Arts & Events

Eye from the Aisle:Josh Kornbluth at Shotgun—
Good for a Laugh and a Sigh

By John A. McMullen II
Wednesday February 23, 2011 - 12:08:00 PM

Josh Kornbluth has become a near-icon in the Bay Area with his drollery and reminiscences of growing up Pinko, and observations of the culture. As a non-observant, cultural Jew reared with professions of atheism, his perspective of a displaced outsider give him special standing. 

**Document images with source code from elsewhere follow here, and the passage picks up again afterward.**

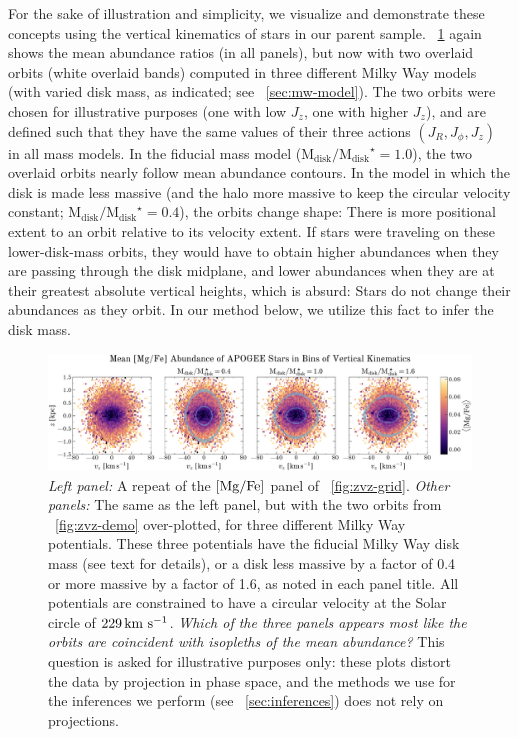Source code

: \documentclass[modern]{aastex63}
\newcommand{\mdisk}{\ensuremath{\mathrm{M}_\mathrm{disk}}}
\newcommand{\mratio}{\ensuremath{\mdisk / \mdisk^\star}}
\begin{document}
For the sake of illustration and simplicity, we visualize and demonstrate these
concepts using the vertical kinematics of stars in our parent sample.
\figurename~\ref{fig:zvz-mgfe} again shows the mean  abundance
ratios (in all panels), but now with two overlaid orbits (white overlaid bands)
computed in three different Milky Way models (with varied disk mass, as
indicated; see \sectionname~\ref{sec:mw-model}).
The two orbits were chosen for illustrative purposes (one with low $J_z$, one
with higher $J_z$), and are defined such that they have the same values of their
three actions $(J_R, J_\phi, J_z)$ in all mass models.
In the fiducial mass model ($\mratio = 1.0$), the two overlaid orbits nearly
follow mean abundance contours.
In the model in which the disk is made less massive (and the halo more massive
to keep the circular velocity constant; $\mratio = 0.4$), the orbits change
shape:
There is more positional extent to an orbit relative to its velocity extent.
If stars were traveling on these lower-disk-mass orbits, they would have to
obtain higher abundances when they are passing through the disk midplane,
and lower abundances when they are at their greatest absolute vertical heights,
which is absurd: Stars do not change their abundances as they orbit.
In our method below, we utilize this fact to infer the disk mass.


\begin{figure}[!tp]
  \begin{mdframed}[style=figure]
  \begin{center}
  \includegraphics[width=\textwidth]{zvz-mean-MG_FE}
  \end{center}
  \caption{%
    \textsl{Left panel:} A repeat of the ${[\mathrm{Mg}/\mathrm{Fe}]}$ panel of
    \figurename~\ref{fig:zvz-grid}.
    \textsl{Other panels:} The same as the left panel, but with the two orbits
    from \figurename~\ref{fig:zvz-demo} over-plotted, for three different Milky
    Way potentials.
    These three potentials have the fiducial Milky Way disk mass (see text
    for details), or a disk less massive by a factor of 0.4 or more
    massive by a factor of 1.6, as noted in each panel title.
    All potentials are constrained to have a circular velocity at the
    Solar circle of $229\,\mathrm{km}~\mathrm{s}^{-1}$.
    \emph{Which of the three panels appears most like the orbits are
    coincident with isopleths of the mean abundance?}
    This question is asked for illustrative purposes only: these plots distort
    the data by projection in phase space, and the methods we use for the
    inferences we perform (see \sectionname~\ref{sec:inferences}) does not rely
    on projections.
  \label{fig:zvz-mgfe}
  }
  \end{mdframed}
\end{figure}
\end{document}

His revival of his ANDY WARHOL: GOOD FOR THE JEWS? plays through this Sunday Feb 27 at Shotgun Players and produced by Jonathan Reinis. Kornbluth’s springboard topic is the 10 Jewish Geniuses painted by Andy Warhol. While he does good service to each of the personalities Warhol painted (Freud, Einstein, Gershwin— and I’m not giving the rest away here), he ultimately he winds it around to the personal. His difficult relationship with his genius, rebellious father and his well-off grandparents, his child’s yearning for a puppy, and the deep emotions of a life well-remembered all wrapped in a kreplach of funny are the stuff of his monologues. With his owlish glasses and this Ronald McDonald side-fringe on his balding head, in a brilliant yellow print shirt, with dramatic side-lighting and looked down upon by stalwarts of his erstwhile tribe, Kornbluth’s story-telling is a delight in his Woody Allen-like way. 

It’s 90 uninterrupted and worthwhile minutes of a story well-told. 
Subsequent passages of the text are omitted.